The Youth Literary Derby is sponsored by Tom Rankin, a standardbred breeder and owner from St. Catharines.
Schools are responsible for transporting students to the farms, but program organizers will co-ordinate the visits.
Visits to farms began recently and for students in Peel, there are trips planned to nearby farms, such as Winbak Farm in Caledon May 26 and Joe & Karen Hudon Farm in Acton on May 27.
Galvin and a number of partners are getting the word out to various school boards in Ontario,
They’ve received endorsements from many groups, including the Mississauga Arts Council.
“Essential to creative expression is the stimulating effect of experiencing something new, something that engages your senses and prompts you to think differently, see differently, feel differently.” stated Mississauga Arts Council executive director Mike Douglas.
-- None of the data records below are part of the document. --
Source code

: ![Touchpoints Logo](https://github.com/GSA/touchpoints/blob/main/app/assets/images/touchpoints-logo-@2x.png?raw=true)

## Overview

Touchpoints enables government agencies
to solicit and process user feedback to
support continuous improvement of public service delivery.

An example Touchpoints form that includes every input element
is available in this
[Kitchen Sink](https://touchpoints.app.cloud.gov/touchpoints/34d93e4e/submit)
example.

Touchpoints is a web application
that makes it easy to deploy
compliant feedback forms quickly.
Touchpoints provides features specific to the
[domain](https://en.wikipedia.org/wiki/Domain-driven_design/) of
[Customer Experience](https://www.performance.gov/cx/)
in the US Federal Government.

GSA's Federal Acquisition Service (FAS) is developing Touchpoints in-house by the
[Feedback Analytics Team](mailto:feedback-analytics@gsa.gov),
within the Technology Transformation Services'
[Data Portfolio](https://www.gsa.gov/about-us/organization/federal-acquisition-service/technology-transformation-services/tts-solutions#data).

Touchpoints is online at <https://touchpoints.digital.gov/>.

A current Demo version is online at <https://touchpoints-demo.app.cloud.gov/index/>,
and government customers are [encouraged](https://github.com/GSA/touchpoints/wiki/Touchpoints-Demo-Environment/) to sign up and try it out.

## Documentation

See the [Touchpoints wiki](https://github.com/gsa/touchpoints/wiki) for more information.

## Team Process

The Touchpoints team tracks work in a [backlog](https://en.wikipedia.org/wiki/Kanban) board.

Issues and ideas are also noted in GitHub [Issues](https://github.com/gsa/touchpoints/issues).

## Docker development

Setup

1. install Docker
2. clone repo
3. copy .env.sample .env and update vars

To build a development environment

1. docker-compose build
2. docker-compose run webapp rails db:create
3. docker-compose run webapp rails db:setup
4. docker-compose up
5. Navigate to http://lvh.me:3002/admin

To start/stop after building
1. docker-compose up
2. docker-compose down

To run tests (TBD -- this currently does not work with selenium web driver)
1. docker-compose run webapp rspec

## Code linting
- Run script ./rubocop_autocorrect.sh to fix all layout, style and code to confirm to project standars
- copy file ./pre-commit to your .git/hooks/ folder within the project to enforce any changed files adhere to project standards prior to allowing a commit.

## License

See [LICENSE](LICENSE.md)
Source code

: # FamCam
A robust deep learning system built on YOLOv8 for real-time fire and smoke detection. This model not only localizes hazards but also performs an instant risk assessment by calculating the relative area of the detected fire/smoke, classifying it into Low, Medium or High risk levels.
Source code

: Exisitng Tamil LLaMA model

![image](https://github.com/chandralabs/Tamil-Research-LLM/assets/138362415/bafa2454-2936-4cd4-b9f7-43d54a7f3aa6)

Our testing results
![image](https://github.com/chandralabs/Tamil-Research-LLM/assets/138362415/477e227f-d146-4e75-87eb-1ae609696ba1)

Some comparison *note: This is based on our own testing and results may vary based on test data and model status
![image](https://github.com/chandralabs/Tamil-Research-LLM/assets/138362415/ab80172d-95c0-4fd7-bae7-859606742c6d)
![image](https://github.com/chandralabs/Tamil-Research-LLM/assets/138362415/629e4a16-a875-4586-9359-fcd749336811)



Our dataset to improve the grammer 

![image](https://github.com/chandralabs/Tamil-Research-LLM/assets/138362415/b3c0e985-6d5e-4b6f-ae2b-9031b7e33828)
“At the Mississauga Arts Council we were immediately impressed by the presence of all of these stimulants in the new Youth Literary Derby. Kids away from home on a farm, engaging with magnificent horses and writing about it.”
From all of his years being around horses, Galvin can say encounters with standardbreds are a one-of-a-kind experience.
“Standardbreds have a bit of a different temperament,” Galvin said. “They’re very friendly, they cosy up to you. There’s just something about them that is different from other breeds. They just make friends easy.”